Naomi Klein invite à délaisser la “nostalgie toxique” d’un vieux monde obsédé par le passé.

Elle y rappelle le lien entre enjeux de paix et de climat. Et invite à délaisser la nostalgie toxique d’un vieux monde obsédé par le passé, comme le constatait déjà Virginia Woolf, et par une mentalité “extractiviste” (qui accapare les ressources sans se préoccuper des conséquences), au moyen d’une hiérarchie rigide imposée par des hommes blancs et chrétiens. La guerre en Ukraine sert à justifier la relance de tous les projets les plus destructeurs, armement, énergies fossiles, nucléaire, etc., qui n’aideront ni à travailler à la paix, ni à combattre le réchauffement climatique, et encore moins à établir une meilleure justice sociale.

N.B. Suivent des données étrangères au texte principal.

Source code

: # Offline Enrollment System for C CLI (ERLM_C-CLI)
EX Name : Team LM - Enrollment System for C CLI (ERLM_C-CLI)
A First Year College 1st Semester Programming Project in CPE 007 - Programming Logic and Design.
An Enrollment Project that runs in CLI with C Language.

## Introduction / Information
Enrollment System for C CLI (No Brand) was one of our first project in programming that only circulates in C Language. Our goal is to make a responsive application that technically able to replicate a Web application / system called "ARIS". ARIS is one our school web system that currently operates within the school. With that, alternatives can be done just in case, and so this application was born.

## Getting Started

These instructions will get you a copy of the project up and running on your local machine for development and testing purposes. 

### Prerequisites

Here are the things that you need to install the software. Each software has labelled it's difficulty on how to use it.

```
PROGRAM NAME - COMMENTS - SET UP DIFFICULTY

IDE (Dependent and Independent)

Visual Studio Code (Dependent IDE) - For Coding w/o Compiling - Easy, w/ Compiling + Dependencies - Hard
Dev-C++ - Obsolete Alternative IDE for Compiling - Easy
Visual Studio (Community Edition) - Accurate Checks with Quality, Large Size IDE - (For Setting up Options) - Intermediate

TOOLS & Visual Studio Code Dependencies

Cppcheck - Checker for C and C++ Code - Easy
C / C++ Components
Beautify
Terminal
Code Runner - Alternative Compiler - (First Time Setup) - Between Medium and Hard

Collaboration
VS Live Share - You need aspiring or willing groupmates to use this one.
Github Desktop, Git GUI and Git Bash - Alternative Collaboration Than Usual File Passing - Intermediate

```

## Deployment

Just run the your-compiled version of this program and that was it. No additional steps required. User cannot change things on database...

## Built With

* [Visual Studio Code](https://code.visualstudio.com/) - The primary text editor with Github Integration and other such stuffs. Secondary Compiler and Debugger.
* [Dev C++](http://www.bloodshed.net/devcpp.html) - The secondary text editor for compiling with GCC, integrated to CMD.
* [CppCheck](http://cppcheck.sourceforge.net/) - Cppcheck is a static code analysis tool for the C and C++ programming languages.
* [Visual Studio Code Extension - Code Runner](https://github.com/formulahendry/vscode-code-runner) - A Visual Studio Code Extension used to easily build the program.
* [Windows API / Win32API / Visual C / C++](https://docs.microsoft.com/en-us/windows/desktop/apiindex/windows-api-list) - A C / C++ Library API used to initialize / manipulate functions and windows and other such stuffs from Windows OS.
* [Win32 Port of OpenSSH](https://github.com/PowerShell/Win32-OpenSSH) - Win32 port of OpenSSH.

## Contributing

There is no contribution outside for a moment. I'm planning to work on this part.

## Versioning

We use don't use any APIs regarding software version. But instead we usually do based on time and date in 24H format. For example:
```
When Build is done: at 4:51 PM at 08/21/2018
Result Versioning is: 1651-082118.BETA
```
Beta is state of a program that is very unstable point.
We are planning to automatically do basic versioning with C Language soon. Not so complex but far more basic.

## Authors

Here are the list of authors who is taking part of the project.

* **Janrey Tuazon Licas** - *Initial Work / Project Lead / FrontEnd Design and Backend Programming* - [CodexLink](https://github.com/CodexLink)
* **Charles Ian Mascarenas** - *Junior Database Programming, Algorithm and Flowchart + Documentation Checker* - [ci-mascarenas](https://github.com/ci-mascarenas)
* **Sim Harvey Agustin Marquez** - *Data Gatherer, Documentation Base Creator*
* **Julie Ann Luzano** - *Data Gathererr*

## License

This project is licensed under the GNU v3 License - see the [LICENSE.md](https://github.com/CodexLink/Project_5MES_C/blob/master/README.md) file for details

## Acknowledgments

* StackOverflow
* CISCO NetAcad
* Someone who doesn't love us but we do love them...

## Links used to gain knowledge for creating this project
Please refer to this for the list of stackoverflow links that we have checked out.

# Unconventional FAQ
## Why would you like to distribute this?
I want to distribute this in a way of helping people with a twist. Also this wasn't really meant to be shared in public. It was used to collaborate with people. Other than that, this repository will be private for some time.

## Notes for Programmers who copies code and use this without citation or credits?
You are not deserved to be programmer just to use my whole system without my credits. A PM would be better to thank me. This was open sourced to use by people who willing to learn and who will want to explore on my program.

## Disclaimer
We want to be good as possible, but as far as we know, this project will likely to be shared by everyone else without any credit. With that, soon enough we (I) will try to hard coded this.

Klein décortique le “jeu d’échecs (littéralement) géopolitique mondial, complexe, terrifiant, mais également, et ce peut être une bonne nouvelle, hautement malléable puisque des décisions inenvisageables auparavant sont soudain prises.

Rien n’est perdu : avant le conflit en Ukraine, le mouvement pour la justice climatique a gagné tous les arguments en faveur d’une action transformationnelle. Ce que nous risquons de perdre, dans le brouillard de la guerre, c’est notre sang-froid.